The decline in deaths and hospitalizations is not difficult to explain. Worldwide, around two-thirds of adults are at least partially vaccinated. Billions of people also have antibodies from past infections that they survive. Each antibody helps to dull the worst outcomes.
“Surely saving a life is valuable, but quality of life is also very important.“
But the incidence of long COVID appears to be increasing. One of the reasons may be the high rate of reinfection. Today, one in six people gets the virus more than once. Recurring infections are associated with an increased risk of a whole host of problems that do not coincidentally correspond to the symptoms of long COVID, a team of researchers at Washington University School of Medicine and the Saint Louis Health Care System of the US Veterans Administration found in a study conducted this summer. . The more reinfections, the longer COVID lasts.
Analyzing the July data, Nash’s team concluded that 7 percent of all American adults – or more than 18 million people – had a long period of COVID at that time. If the same rate applies to the entire world – and there is no reason to believe it is not – the global number of COVID cases could exceed 560 million this summer.
That number is probably much higher now, given the summer infection spike caused by BA.5 million new cases worldwide per day in July.
One of the things that surprised Nash and his teammates is that the risk of long-term COVID is not uniform across the population. CUNY’s team found that young people and women are at a higher risk of contracting COVID for a long time. Nash said higher vaccination rates among the elderly and seniors might explain the former. But the latter remains a mystery. “Further examination of these groups may provide some clues about the risk factors,” he said.
Why there is a gender difference in long-term COVID risk is just one of the unanswered questions that scientists and health officials may be trying to answer. They could also develop new vaccination strategies and public health messages specifically for long-term COVID.

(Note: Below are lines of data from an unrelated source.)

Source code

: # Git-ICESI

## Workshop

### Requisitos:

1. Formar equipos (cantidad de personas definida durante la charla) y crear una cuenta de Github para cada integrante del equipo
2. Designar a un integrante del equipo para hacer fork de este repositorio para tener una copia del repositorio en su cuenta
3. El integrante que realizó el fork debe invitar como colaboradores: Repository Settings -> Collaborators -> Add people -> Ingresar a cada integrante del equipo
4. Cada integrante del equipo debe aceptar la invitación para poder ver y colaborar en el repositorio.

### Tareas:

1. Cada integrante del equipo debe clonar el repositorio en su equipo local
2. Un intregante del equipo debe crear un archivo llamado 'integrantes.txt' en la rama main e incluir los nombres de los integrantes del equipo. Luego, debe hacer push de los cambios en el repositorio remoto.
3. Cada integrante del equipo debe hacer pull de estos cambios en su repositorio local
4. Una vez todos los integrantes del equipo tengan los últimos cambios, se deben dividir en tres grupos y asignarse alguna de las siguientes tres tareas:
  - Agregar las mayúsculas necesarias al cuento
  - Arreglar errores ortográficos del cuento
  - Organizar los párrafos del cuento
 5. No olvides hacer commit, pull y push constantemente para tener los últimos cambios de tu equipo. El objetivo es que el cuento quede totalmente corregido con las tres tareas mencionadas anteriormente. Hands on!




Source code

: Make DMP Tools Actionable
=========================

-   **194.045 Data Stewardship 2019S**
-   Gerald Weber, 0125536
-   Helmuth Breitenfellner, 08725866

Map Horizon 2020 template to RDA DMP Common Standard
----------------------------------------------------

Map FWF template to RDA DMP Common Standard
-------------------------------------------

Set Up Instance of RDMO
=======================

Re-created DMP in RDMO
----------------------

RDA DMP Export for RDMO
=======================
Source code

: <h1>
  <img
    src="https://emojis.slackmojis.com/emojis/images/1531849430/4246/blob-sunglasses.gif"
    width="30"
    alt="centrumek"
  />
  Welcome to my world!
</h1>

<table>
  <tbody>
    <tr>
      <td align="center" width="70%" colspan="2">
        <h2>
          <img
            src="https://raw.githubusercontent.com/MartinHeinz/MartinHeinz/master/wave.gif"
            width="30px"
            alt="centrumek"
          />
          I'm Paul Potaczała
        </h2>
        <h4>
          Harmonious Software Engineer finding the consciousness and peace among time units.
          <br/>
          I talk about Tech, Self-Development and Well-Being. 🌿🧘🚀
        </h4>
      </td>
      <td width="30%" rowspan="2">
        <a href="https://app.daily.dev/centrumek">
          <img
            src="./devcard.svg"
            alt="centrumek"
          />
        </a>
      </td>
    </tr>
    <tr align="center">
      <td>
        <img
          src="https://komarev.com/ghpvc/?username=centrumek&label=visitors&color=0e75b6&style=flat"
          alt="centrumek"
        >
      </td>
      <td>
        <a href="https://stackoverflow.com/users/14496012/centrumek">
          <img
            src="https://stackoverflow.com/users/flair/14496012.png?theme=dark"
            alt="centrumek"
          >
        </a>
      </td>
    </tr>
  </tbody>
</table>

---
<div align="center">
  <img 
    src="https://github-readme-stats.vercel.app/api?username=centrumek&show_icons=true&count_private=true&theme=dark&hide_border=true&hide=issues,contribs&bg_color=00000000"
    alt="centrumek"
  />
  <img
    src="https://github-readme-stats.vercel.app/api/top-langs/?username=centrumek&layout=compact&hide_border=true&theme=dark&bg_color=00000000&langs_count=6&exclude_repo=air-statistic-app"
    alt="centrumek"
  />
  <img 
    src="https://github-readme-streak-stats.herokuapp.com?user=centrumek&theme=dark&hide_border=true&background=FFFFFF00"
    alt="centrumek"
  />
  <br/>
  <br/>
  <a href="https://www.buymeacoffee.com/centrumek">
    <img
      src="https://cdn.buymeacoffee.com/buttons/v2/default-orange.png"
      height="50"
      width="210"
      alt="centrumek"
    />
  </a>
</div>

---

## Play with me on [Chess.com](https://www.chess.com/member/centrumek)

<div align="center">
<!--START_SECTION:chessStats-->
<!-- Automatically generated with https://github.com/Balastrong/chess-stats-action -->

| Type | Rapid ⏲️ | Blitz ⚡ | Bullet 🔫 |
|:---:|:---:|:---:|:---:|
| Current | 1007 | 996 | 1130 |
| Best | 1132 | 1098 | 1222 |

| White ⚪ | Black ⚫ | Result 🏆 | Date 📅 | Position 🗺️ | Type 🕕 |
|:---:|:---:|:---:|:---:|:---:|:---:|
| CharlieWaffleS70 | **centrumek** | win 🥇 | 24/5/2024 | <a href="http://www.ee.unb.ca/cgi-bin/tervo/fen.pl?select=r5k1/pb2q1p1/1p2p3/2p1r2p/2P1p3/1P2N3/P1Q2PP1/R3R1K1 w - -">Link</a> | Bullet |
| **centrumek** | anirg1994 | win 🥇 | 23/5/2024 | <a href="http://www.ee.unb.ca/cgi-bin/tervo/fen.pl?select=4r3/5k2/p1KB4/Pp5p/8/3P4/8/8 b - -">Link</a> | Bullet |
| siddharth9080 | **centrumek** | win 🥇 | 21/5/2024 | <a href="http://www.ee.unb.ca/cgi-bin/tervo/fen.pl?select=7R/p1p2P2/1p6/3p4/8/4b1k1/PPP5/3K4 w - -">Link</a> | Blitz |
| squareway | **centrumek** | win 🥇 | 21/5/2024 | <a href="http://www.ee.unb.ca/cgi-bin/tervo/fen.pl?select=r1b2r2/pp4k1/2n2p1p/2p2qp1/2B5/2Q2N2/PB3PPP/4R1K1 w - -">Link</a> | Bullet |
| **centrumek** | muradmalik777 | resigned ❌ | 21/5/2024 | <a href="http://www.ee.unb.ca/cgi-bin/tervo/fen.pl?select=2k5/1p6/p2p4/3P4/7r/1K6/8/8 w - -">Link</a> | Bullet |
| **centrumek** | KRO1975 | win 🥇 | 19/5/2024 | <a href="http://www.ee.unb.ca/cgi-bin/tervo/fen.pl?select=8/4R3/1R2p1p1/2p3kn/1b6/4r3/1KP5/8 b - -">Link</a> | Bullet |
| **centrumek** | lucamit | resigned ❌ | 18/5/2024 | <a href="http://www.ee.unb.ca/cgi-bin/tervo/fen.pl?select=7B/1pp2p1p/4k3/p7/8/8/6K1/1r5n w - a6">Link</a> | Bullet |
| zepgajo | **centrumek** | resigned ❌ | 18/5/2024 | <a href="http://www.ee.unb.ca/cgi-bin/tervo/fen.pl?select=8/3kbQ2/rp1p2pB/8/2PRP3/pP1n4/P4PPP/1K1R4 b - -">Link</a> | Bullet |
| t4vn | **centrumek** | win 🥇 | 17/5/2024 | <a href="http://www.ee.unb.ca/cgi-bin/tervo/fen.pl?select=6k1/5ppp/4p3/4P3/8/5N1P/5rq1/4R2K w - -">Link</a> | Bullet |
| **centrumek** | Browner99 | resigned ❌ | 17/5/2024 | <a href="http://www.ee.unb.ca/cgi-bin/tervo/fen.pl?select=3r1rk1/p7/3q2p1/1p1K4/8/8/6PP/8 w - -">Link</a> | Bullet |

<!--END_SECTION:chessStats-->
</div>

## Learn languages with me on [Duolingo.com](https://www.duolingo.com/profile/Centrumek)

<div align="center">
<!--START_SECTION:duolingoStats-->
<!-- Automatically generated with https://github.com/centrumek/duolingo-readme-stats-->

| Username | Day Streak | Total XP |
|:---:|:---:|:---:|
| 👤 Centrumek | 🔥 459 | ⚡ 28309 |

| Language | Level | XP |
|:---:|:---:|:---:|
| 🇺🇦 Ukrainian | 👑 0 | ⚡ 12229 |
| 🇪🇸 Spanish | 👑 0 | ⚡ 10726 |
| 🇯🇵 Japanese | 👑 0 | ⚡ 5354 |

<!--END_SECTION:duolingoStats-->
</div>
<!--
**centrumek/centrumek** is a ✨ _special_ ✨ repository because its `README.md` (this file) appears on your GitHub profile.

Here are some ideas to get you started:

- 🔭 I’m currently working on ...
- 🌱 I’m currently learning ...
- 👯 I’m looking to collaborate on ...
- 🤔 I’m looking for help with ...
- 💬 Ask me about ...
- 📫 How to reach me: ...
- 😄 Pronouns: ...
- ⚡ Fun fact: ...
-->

But overall, they don’t do much to counter the risk of long-term symptoms, Nash said. Almost three years after the COVID pandemic, authorities remain overwhelmingly focused on preventing hospitalizations and deaths – and just prevention of hospitalizations and deaths.
“Just focusing on these results could possibly make things worse with long COVID,” explained Nash, “because there is a significant amount of long COVID among people who have only had mild or less severe SARS-CoV-2 infections.”
In this sense, long COVID is a silent crisis. One that affects potentially over half a billion people, but is not the main focus of research or public health policy. “Surely saving lives is valuable, but quality of life is also very important – and that can be missing from long-standing COVID sufferers,” said Cindy Prins, an epidemiologist at the University of Florida.
Of course, we are not powerless to prevent long-term COVID. The same tools that can prevent hospitalization and death from COVID can: Also reduce the likelihood of developing long-term symptoms – all by reducing the chance of having a everyone COVID, short or long. Get vaccinated. Stay on top of boosters. Cover up in crowded rooms.
But given the trend in the evolution of SARS-CoV-2, long COVID could become an increasing problem even among the most cautious of people – and a problem begging for concrete solutions. The virus keeps mutating. And each new variant or sub-variant was more contagious than the previous one, meaning more and more breakthrough infections in fully vaccinated and fortified individuals.
If you are up to date with your injections, the chances of COVID killing you or putting you in hospital are low. But the chances of you falling ill, potentially for a very long time, are significant – and apparently increasing.